[Aim of the exercise]
A verbatim restatement of the data, free of pictures, is what you should output.
START Data for the task
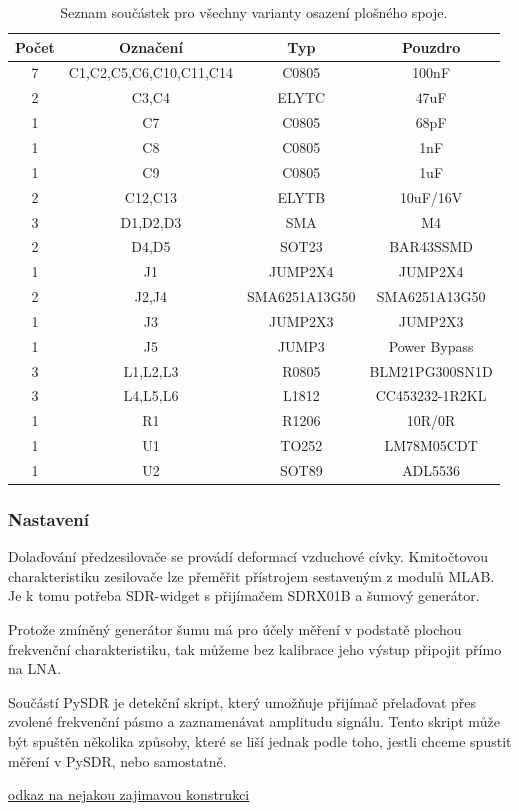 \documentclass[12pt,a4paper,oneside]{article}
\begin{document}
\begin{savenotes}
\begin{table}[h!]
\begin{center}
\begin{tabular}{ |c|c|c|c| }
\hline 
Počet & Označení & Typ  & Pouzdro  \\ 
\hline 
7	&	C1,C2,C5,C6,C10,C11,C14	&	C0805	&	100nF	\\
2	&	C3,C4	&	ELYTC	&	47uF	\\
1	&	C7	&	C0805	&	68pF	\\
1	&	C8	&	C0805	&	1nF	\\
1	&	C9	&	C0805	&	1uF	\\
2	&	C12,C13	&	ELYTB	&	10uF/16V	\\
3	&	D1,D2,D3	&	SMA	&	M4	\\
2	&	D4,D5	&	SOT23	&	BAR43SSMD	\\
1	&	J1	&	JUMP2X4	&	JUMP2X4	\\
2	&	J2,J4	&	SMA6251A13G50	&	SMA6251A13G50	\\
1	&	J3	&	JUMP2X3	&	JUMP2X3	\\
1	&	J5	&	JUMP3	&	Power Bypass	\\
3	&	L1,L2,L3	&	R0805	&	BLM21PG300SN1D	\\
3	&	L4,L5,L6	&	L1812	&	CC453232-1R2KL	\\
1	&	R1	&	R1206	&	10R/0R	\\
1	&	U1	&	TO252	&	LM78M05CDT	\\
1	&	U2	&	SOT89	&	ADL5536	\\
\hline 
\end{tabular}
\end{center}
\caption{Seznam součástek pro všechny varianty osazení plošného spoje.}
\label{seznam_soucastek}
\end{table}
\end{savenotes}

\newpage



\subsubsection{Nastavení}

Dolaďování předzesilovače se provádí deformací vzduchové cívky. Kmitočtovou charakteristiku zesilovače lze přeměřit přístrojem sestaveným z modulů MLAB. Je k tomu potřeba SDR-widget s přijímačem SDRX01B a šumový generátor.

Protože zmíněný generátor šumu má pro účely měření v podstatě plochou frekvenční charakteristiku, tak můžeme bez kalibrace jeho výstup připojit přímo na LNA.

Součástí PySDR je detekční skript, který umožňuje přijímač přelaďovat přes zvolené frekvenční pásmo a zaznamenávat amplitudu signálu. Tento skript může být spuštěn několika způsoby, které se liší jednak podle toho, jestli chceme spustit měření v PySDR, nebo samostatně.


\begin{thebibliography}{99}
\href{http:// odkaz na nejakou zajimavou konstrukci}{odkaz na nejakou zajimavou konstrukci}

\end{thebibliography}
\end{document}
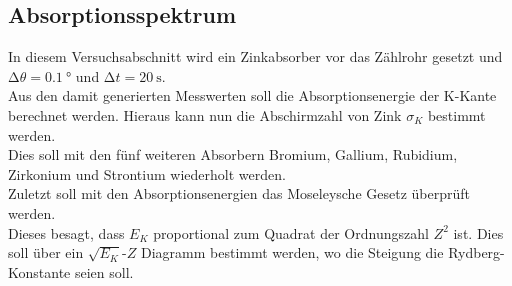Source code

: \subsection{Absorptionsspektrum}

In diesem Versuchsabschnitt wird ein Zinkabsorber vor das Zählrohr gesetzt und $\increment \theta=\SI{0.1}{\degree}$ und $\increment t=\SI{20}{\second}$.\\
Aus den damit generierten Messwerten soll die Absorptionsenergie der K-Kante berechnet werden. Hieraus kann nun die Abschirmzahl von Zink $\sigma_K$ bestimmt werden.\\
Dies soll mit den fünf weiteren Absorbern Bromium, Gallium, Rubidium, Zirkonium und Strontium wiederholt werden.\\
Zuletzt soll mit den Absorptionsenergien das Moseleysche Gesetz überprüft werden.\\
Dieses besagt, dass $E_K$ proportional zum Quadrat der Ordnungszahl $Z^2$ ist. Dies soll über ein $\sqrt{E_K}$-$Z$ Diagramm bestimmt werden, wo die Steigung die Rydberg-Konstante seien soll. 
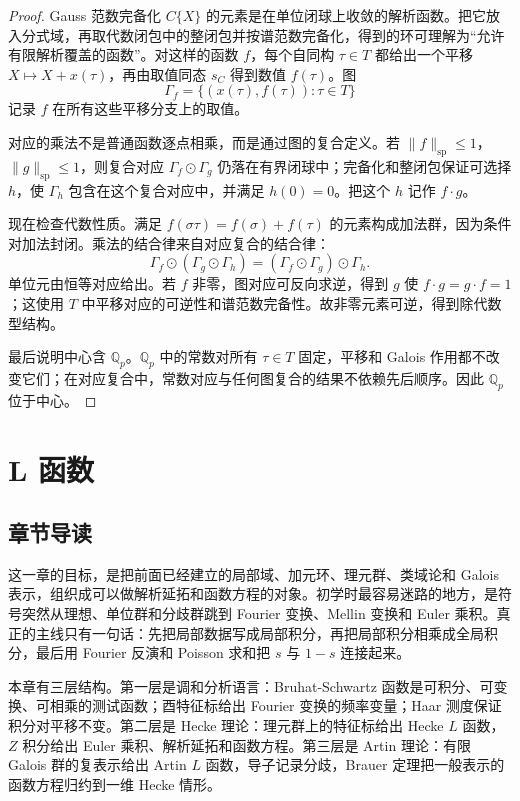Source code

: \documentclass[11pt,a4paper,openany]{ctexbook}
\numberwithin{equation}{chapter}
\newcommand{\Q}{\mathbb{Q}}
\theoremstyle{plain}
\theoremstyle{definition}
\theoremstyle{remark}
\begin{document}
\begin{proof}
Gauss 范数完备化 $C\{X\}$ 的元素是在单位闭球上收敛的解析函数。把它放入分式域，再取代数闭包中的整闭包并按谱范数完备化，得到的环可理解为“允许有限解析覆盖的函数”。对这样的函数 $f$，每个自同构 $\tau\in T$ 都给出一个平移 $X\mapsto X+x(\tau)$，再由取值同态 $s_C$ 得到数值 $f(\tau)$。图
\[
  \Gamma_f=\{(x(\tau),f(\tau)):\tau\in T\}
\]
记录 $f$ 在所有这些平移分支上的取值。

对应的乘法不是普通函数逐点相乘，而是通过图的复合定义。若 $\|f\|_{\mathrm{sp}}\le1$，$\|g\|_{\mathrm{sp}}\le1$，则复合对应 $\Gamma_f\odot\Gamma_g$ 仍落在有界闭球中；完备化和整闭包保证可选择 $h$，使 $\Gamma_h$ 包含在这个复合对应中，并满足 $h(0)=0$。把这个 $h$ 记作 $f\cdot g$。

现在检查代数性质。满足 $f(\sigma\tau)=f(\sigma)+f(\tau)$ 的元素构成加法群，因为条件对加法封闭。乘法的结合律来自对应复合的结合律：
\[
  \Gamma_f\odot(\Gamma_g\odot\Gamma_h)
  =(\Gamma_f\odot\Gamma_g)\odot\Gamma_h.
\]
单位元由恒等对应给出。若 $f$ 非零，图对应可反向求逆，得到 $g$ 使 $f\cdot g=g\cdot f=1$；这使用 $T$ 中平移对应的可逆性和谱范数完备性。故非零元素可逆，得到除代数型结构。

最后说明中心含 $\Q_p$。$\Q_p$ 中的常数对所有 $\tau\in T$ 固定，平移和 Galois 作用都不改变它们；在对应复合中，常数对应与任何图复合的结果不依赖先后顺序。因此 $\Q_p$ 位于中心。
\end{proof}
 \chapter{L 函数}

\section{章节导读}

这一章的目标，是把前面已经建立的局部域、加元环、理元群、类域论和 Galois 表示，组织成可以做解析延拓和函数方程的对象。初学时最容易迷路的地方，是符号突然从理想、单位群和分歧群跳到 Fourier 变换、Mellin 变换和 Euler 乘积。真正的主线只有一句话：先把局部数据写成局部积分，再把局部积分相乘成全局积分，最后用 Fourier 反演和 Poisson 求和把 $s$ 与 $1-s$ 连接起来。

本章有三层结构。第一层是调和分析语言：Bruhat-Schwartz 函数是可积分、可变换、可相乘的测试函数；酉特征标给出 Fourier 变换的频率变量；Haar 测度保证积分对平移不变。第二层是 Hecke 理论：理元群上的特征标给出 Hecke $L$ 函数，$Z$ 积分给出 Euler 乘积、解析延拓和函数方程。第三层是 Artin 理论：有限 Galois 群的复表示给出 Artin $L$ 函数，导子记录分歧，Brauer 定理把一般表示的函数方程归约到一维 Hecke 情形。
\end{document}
END Data for the task
[Answer space]
 \documentclass[12pt,a4paper,oneside]{article}
\begin{document}
\begin{savenotes}
\begin{table}[h!]
\begin{center}
\begin{tabular}{ |c|c|c|c| }
\hline 
Počet & Označení & Typ  & Pouzdro  \\ 
\hline 
7	&	C1,C2,C5,C6,C10,C11,C14	&	C0805	&	100nF	\\
2	&	C3,C4	&	ELYTC	&	47uF	\\
1	&	C7	&	C0805	&	68pF	\\
1	&	C8	&	C0805	&	1nF	\\
1	&	C9	&	C0805	&	1uF	\\
2	&	C12,C13	&	ELYTB	&	10uF/16V	\\
3	&	D1,D2,D3	&	SMA	&	M4	\\
2	&	D4,D5	&	SOT23	&	BAR43SSMD	\\
1	&	J1	&	JUMP2X4	&	JUMP2X4	\\
2	&	J2,J4	&	SMA6251A13G50	&	SMA6251A13G50	\\
1	&	J3	&	JUMP2X3	&	JUMP2X3	\\
1	&	J5	&	JUMP3	&	Power Bypass	\\
3	&	L1,L2,L3	&	R0805	&	BLM21PG300SN1D	\\
3	&	L4,L5,L6	&	L1812	&	CC453232-1R2KL	\\
1	&	R1	&	R1206	&	10R/0R	\\
1	&	U1	&	TO252	&	LM78M05CDT	\\
1	&	U2	&	SOT89	&	ADL5536	\\
\hline 
\end{tabular}
\end{center}
\caption{Seznam součástek pro všechny varianty osazení plošného spoje.}
\label{seznam_soucastek}
\end{table}
\end{savenotes}

\newpage



\subsubsection{Nastavení}

Dolaďování předzesilovače se provádí deformací vzduchové cívky. Kmitočtovou charakteristiku zesilovače lze přeměřit přístrojem sestaveným z modulů MLAB. Je k tomu potřeba SDR-widget s přijímačem SDRX01B a šumový generátor.

Protože zmíněný generátor šumu má pro účely měření v podstatě plochou frekvenční charakteristiku, tak můžeme bez kalibrace jeho výstup připojit přímo na LNA.

Součástí PySDR je detekční skript, který umožňuje přijímač přelaďovat přes zvolené frekvenční pásmo a zaznamenávat amplitudu signálu. Tento skript může být spuštěn několika způsoby, které se liší jednak podle toho, jestli chceme spustit měření v PySDR, nebo samostatně.


\begin{thebibliography}{99}
\href{http:// odkaz na nejakou zajimavou konstrukci}{odkaz na nejakou zajimavou konstrukci}

\end{thebibliography}
\end{document}
Source code

: \subsection{Absorptionsspektrum}

In diesem Versuchsabschnitt wird ein Zinkabsorber vor das Zählrohr gesetzt und $\increment \theta=\SI{0.1}{\degree}$ und $\increment t=\SI{20}{\second}$.\\
Aus den damit generierten Messwerten soll die Absorptionsenergie der K-Kante berechnet werden. Hieraus kann nun die Abschirmzahl von Zink $\sigma_K$ bestimmt werden.\\
Dies soll mit den fünf weiteren Absorbern Bromium, Gallium, Rubidium, Zirkonium und Strontium wiederholt werden.\\
Zuletzt soll mit den Absorptionsenergien das Moseleysche Gesetz überprüft werden.\\
Dieses besagt, dass $E_K$ proportional zum Quadrat der Ordnungszahl $Z^2$ ist. Dies soll über ein $\sqrt{E_K}$-$Z$ Diagramm bestimmt werden, wo die Steigung die Rydberg-Konstante seien soll. 
Source code

: \documentclass[11pt,a4paper,openany]{ctexbook}
\numberwithin{equation}{chapter}
\newcommand{\Q}{\mathbb{Q}}
\theoremstyle{plain}
\theoremstyle{definition}
\theoremstyle{remark}
\begin{document}
\begin{proof}
Gauss 范数完备化 $C\{X\}$ 的元素是在单位闭球上收敛的解析函数。把它放入分式域，再取代数闭包中的整闭包并按谱范数完备化，得到的环可理解为“允许有限解析覆盖的函数”。对这样的函数 $f$，每个自同构 $\tau\in T$ 都给出一个平移 $X\mapsto X+x(\tau)$，再由取值同态 $s_C$ 得到数值 $f(\tau)$。图
\[
  \Gamma_f=\{(x(\tau),f(\tau)):\tau\in T\}
\]
记录 $f$ 在所有这些平移分支上的取值。

对应的乘法不是普通函数逐点相乘，而是通过图的复合定义。若 $\|f\|_{\mathrm{sp}}\le1$，$\|g\|_{\mathrm{sp}}\le1$，则复合对应 $\Gamma_f\odot\Gamma_g$ 仍落在有界闭球中；完备化和整闭包保证可选择 $h$，使 $\Gamma_h$ 包含在这个复合对应中，并满足 $h(0)=0$。把这个 $h$ 记作 $f\cdot g$。

现在检查代数性质。满足 $f(\sigma\tau)=f(\sigma)+f(\tau)$ 的元素构成加法群，因为条件对加法封闭。乘法的结合律来自对应复合的结合律：
\[
  \Gamma_f\odot(\Gamma_g\odot\Gamma_h)
  =(\Gamma_f\odot\Gamma_g)\odot\Gamma_h.
\]
单位元由恒等对应给出。若 $f$ 非零，图对应可反向求逆，得到 $g$ 使 $f\cdot g=g\cdot f=1$；这使用 $T$ 中平移对应的可逆性和谱范数完备性。故非零元素可逆，得到除代数型结构。

最后说明中心含 $\Q_p$。$\Q_p$ 中的常数对所有 $\tau\in T$ 固定，平移和 Galois 作用都不改变它们；在对应复合中，常数对应与任何图复合的结果不依赖先后顺序。因此 $\Q_p$ 位于中心。
\end{proof}
 \chapter{L 函数}

\section{章节导读}

这一章的目标，是把前面已经建立的局部域、加元环、理元群、类域论和 Galois 表示，组织成可以做解析延拓和函数方程的对象。初学时最容易迷路的地方，是符号突然从理想、单位群和分歧群跳到 Fourier 变换、Mellin 变换和 Euler 乘积。真正的主线只有一句话：先把局部数据写成局部积分，再把局部积分相乘成全局积分，最后用 Fourier 反演和 Poisson 求和把 $s$ 与 $1-s$ 连接起来。

本章有三层结构。第一层是调和分析语言：Bruhat-Schwartz 函数是可积分、可变换、可相乘的测试函数；酉特征标给出 Fourier 变换的频率变量；Haar 测度保证积分对平移不变。第二层是 Hecke 理论：理元群上的特征标给出 Hecke $L$ 函数，$Z$ 积分给出 Euler 乘积、解析延拓和函数方程。第三层是 Artin 理论：有限 Galois 群的复表示给出 Artin $L$ 函数，导子记录分歧，Brauer 定理把一般表示的函数方程归约到一维 Hecke 情形。
\end{document}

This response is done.